The only mechanism for punishing Trump is impeachment by the House of Representatives, which is likely to be under Democratic control next year, and removal from office by the Senate, which will remain in Republican hands. The former is, I think, almost certainly going to happen; the latter seems to me supremely unlikely.

Trump has proven over and over again that he is the most popular politician in the country with an R next to his name. He was the only one of the 17 Republican candidates with a chance at winning the election in 2016. He shows every sign of winning again in two years. Mitch McConnell understands this. He will not direct his caucus to vote for impeachment because he understands, I think, that Vice President Mike Pence, running for re-election as a generic lower-taxes Moral Majority Republican, would lose to a halfway competent Democratic challenger in Pennsylvania, Michigan, and possibly Ohio.

Meanwhile the sitting Republicans who affect distaste for the president — Bob Corker and Jeff Flake — are retiring or, in the case of John McCain, unlikely for other reasons to take part in such proceedings. Other occasional critics of Trump, such as Lindsey Graham and Rand Paul, have shown that at the end of the day they are company men. Granting the likelihood of an obligatory squish vote from Susan Collins and a showboating defection from Ben Sasse, even a unified Democratic minority would come nowhere near the two-thirds required to remove Trump.

There also remains the possibility that an indictment could be filed now by Special Counsel Robert Mueller but not taken up until 2021. Is this at all likely? "I shouldn't comment," an unnamed official in the Department of Justice told me when I asked him. But if Trump wins re-election in 2020 he will brush pass the statute of limitations for the offenses in question, which require a prosecution to take place within five years of the date of the alleged crime.

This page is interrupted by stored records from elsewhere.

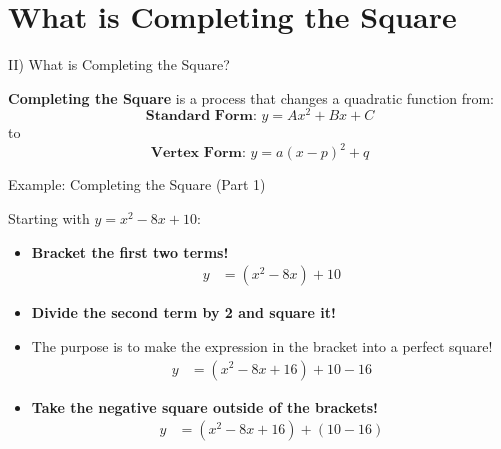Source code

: \documentclass[aspectratio=169]{beamer}
\begin{document}
\section{What is Completing the Square}

\begin{frame}{II) What is Completing the Square?}
    \begin{tcolorbox}[colback=lightgray,colframe=primary,title=Key Concept]
        \footnotesize
        \textbf{Completing the Square} is a process that changes a quadratic function from:
        \[ \textbf{Standard Form: } y = Ax^2 + Bx + C \]
        to
        \[ \textbf{Vertex Form: } y = a(x-p)^2 + q \]
    \end{tcolorbox}
\end{frame}

\begin{frame}{Example: Completing the Square (Part 1)}
    \begin{tcolorbox}[colback=lightgray,colframe=accent,title=Example: $y = x^2 - 8x + 10$]
        \footnotesize
        Starting with $y = x^2 - 8x + 10$:
        \begin{itemize}
            \item \textbf{Bracket the first two terms!}
                \begin{align*}
                    y &= (x^2 - 8x) + 10
                \end{align*}
            \item \textbf{Divide the second term by 2 and square it!}
                \item The purpose is to make the expression in the bracket into a perfect square!
                \begin{align*}
                    y &= (x^2 - 8x + 16) + 10 - 16
                \end{align*}
            \item \textbf{Take the negative square outside of the brackets!}
                \begin{align*}
                    y &= (x^2 - 8x + 16) + (10 - 16)
                \end{align*}
        \end{itemize}
    \end{tcolorbox}
\end{frame}
\end{document}
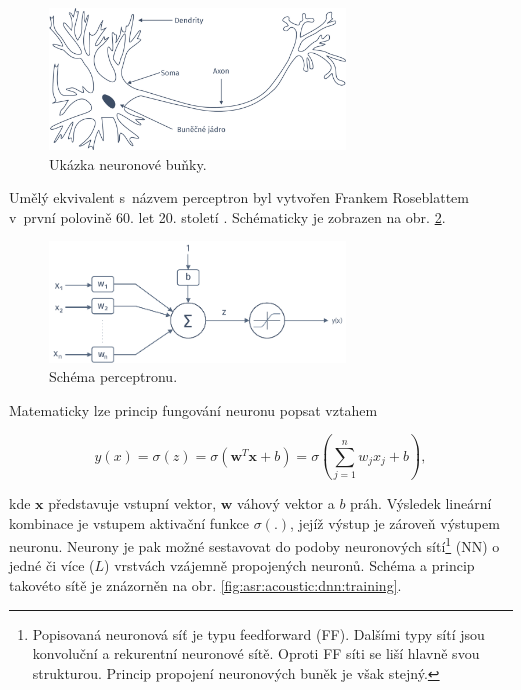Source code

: \begin{figure}[hbpt]
  \centering
  \includegraphics[width=0.7\textwidth]{./ch4-asr/img/neuron-human.pdf}
  \caption{Ukázka neuronové buňky.}
  \label{fig:asr:acoustic:dnn:neuron:human}
\end{figure}

\noindent Umělý ekvivalent s~názvem perceptron byl vytvořen Frankem Roseblattem v~první polovině 60. let 20. století \cite{Rosenblatt1962}. Schématicky je zobrazen na obr. \ref{fig:asr:acoustic:dnn:neuron:artificial}.

\begin{figure}[hbpt]
  \centering
  \includegraphics[width=0.7\textwidth]{./ch4-asr/img/neuron.pdf}
  \caption{Schéma perceptronu.}
  \label{fig:asr:acoustic:dnn:neuron:artificial}
\end{figure}

\noindent Matematicky lze princip fungování neuronu popsat vztahem

\begin{equation}
  y\left(x\right) = \sigma\left(z\right) = \sigma \left(\boldsymbol{w}^{T}\boldsymbol{x} + b\right) = \sigma \left( \sum_{j=1}^{n} w_{j}x_{j} + b\right),
   \label{eq:asr:acoustic:dnn:neuron:output}
 \end{equation}

\noindent kde $\boldsymbol{x}$ představuje vstupní vektor, $\boldsymbol{w}$ váhový vektor a $b$ práh. Výsledek lineární kombinace je vstupem aktivační funkce $\sigma\left(.\right)$, jejíž výstup je zároveň výstupem neuronu. Neurony je pak možné sestavovat do podoby neuronových sítí\footnote{Popisovaná neuronová síť je typu feedforward (FF). Dalšími typy sítí jsou konvoluční a rekurentní neuronové sítě. Oproti FF síti se liší hlavně svou strukturou. Princip propojení neuronových buněk je však stejný.} (NN) o jedné či více ($L$) vrstvách vzájemně propojených neuronů. Schéma a princip takovéto sítě je znázorněn na obr. \ref{fig:asr:acoustic:dnn:training}.

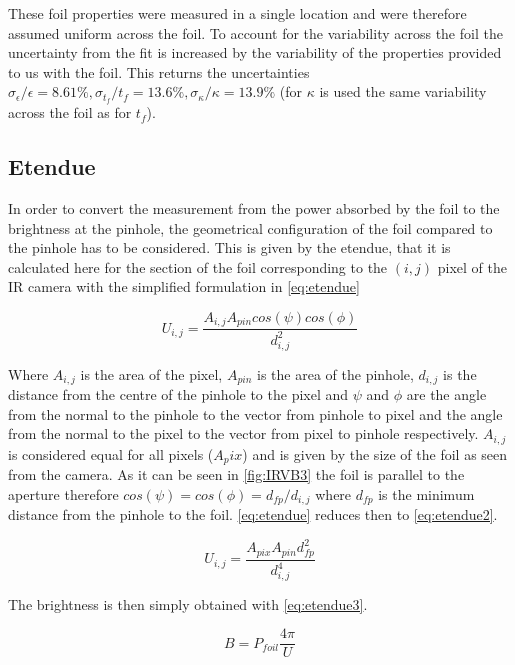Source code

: These foil properties were measured in a single location and were therefore assumed uniform across the foil. To account for the variability across the foil the uncertainty from the fit is increased by the variability of the properties provided to us with the foil. This returns the uncertainties ${\sigma_{\epsilon}/\epsilon=8.61\%}, {\sigma_{t_f}/t_f=13.6\%}, {\sigma_{\kappa}/\kappa=13.9\%}$ (for $\kappa$ is used the same variability across the foil as for $t_f$).

\subsection{Etendue}\label{Etendue}
In order to convert the measurement from the power absorbed by the foil to the brightness at the pinhole, the geometrical configuration of the foil compared to the pinhole has to be considered. This is given by the etendue, that it is calculated here for the section of the foil corresponding to the $(i,j)$ pixel of the IR camera with the simplified formulation in \autoref{eq:etendue} \cite{Reinke2011,Carr2018a}

\begin{equation}
U_{i,j} = \frac{A_{i,j} A_{pin} cos(\psi) cos(\phi)}{d_{i,j}^2}
\label{eq:etendue}
\end{equation}

Where $A_{i,j}$ is the area of the pixel, $A_{pin}$ is the area of the pinhole, $d_{i,j}$ is the distance from the centre of the pinhole to the pixel and $\psi$ and $\phi$ are the angle from the normal to the pinhole to the vector from pinhole to pixel and the angle from the normal to the pixel to the vector from pixel to pinhole respectively. $A_{i,j}$ is considered equal for all pixels ($A_pix$) and is given by the size of the foil as seen from the camera. As it can be seen in \autoref{fig:IRVB3} the foil is parallel to the aperture therefore $cos(\psi) = cos(\phi) = d_{fp}/d_{i,j}$ where $d_{fp}$ is the minimum distance from the pinhole to the foil. \autoref{eq:etendue} reduces then to \autoref{eq:etendue2}.

\begin{equation}
U_{i,j} = \frac{A_{pix} A_{pin} d_{fp}^2}{d_{i,j}^4}
\label{eq:etendue2}
\end{equation}

The brightness is then simply obtained with \autoref{eq:etendue3}.

\begin{equation}
B = P_{foil}\frac{4\pi}{U}
\label{eq:etendue3}
\end{equation}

It is easy to imagine a Democratic successor to Trump going after him after 2024 for offenses with a more generous statute of limitations, assuming evidence of such crimes can be discovered. But even if this seemed likely — if it were to become, for example, one of the principal themes of the 2024 Democratic nominee's campaign — I think Trump still gets off the hook. How? At some point in 2024 the president could simply resign, citing his health and insisting that he had succeeded and made America the greatest country in the history of countries and so had nothing left to do. He would be replaced, with a month or two remaining until the election, by the sitting vice president, who could be someone other than Pence if need be — it would be dirty work, after all. This person could issue the sort of blanket pardon that Gerald Ford arranged for Richard Nixon. If Trump is ever prosecuted it will be because he decides to submit to it voluntarily, not because it is forced upon him by his enemies. Otherwise, it seems to me that he is invulnerable.

What are the takeaways from this far-flung but not, I think, baseless speculation? One is that Mueller's special counsel investigation has not been fruitless. It is, after all, thanks to Mueller that Michael Cohen, the president's former attorney, pleaded guilty in New York after admitting that he made payments to two pornographic actresses. But the charges against Cohen, like those on which Paul Manafort was also convicted on Tuesday, have nothing to do with Russian meddling or with collusion between the Kremlin and Trump's campaign. The Mueller investigation is still what its critics have always claimed: an attempt to bring down the duly elected president of the United States by any (legal) means possible.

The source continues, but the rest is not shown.